Bunyi riuh rendah pun mengiringi jalannya pertarungan. Bunyi itu
berasal dari setiap gerakan tangan atau kaki kedua belah pihak. Ditambah
lagi dengan terbongkarnya tanah di sana-sini. Debu pun mengepul ke udara.
Jurus demi jurus berlangsung demikian cepat karena kedua tokoh
tua itu memang sama-sama memiliki gerakan yang cepat. Sehingga dalam
waktu tidak lama, empat puluh jurus telah berlalu. Dan sampai saat itu
keadaan belum berubah, Tirta Geni tetap dalam keadaan terdesak.

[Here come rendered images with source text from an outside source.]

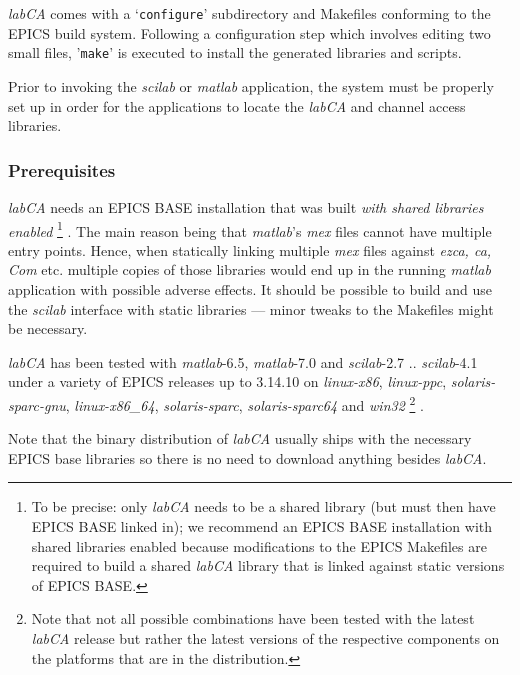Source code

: \documentclass{article}
\newcommand{\sca}{\ita{labCA}}
\newcommand{\scilab}{\ita{scilab}}
\newcommand{\matlab}{\ita{matlab}}
\newcommand{\windoze}{\ita{win32}}
\newcommand{\com}[1]{{\tt #1}}
\newcommand{\pbrkf}{\pagebreak}
\newcommand{\ita}[1]{\emph{#1}}
\renewcommand{\pbrkf}{}
\begin{document}
\sca{} comes with a `\com{configure}' subdirectory and Makefiles conforming to the
EPICS build system. Following a configuration step which involves editing
two small files, '\com{make}' is executed to install the generated libraries
and scripts.

Prior to invoking the \scilab{} or \matlab{} application, the system
must be properly set up in order for the applications to locate the
\sca{} and channel access libraries.

\subsubsection{Prerequisites}
\sca{} needs an EPICS BASE installation that was built \ita{with shared
libraries enabled}%
\footnote{
To be precise: only \sca{} needs to be a shared library (but must then have
EPICS BASE linked in); we recommend an EPICS BASE installation with
shared libraries enabled because modifications to the EPICS Makefiles
are required to build a shared \sca{} library that is linked against
static versions of EPICS BASE.}%
.
The main reason being that \matlab's \ita{mex} files cannot
have multiple entry points. Hence, when statically linking multiple \ita{mex}
files against \ita{ezca, ca, Com} etc. multiple copies of those libraries
would end up in the running \matlab{} application with possible adverse
effects. It should be possible to build and use the \scilab{} interface
with static libraries --- minor tweaks to the Makefiles might be necessary.

\sca{} has been tested with \matlab-6.5, \matlab-7.0 and \scilab-2.7 .. \scilab-4.1
under a variety of EPICS releases up to 3.14.10 on \ita{linux-x86},
\ita{linux-ppc}, \ita{solaris-sparc-gnu},
\ita{linux-x86\_64}, \ita{solaris-sparc}, \ita{solaris-sparc64}
and \windoze%
\footnote{
Note that not all possible combinations have been tested with the latest \sca{} release
but rather the latest versions of the respective components on the platforms
that are in the distribution.}%
.

Note that the binary distribution of \sca{} usually ships with the
necessary EPICS base libraries so there is no need to download anything
besides \sca.

\pbrkf
\end{document}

Tidak aneh kalau Tirta Geni berada di pihak yang terdesak. Sejak
awal dirinya telah merasa kalah dari segi tenaga dalam maupun ilmu
meringankan tubuh. Dan kekalahan ini menyebabkan kakek kecil kurus itu
menerapkan taktik pertarungan gerilya. Setiap kali Macan Terbang Berekor
Sembilan melancarkan penyerangan, tubuhnya selalu mengelak. Demikian
juga, setiap kali melancarkan serangan balasan. Jika dilihatnya Macan
Terbang Berekor Sembilan akan melakukan tangkisan, Tirta Geni selalu
membatalkannya.
Hal itu terpaksa dilakukan Tirta Geni karena kekuatan tenaga
dalamnya berada di bawah Macan Terbang Berekor Sembilan. Jika sampai
terjadi benturan, rasa sakit pasti akan menderanya. Itulah sebabnya, sedapat
mungkin diusahakan untuk tidak mengadu tenaga dengan Macan Terbang
Berekor Sembilan. Tentu saja hal itu terpaksa dilanggarnya kalau keadaan
tak memungkinkan.
Karena keputusan yang diambilnya itu, tidak aneh kalau Tirta Geni
berada di pihak yang terus-menerus didesak. Dan apabila hal itu terus
dilakukan, sampai kapan dirinya dapat bertahan" Elakan demi elakan yang
dilakukan, membuat kakek kecil kurus itu semakin terdesak.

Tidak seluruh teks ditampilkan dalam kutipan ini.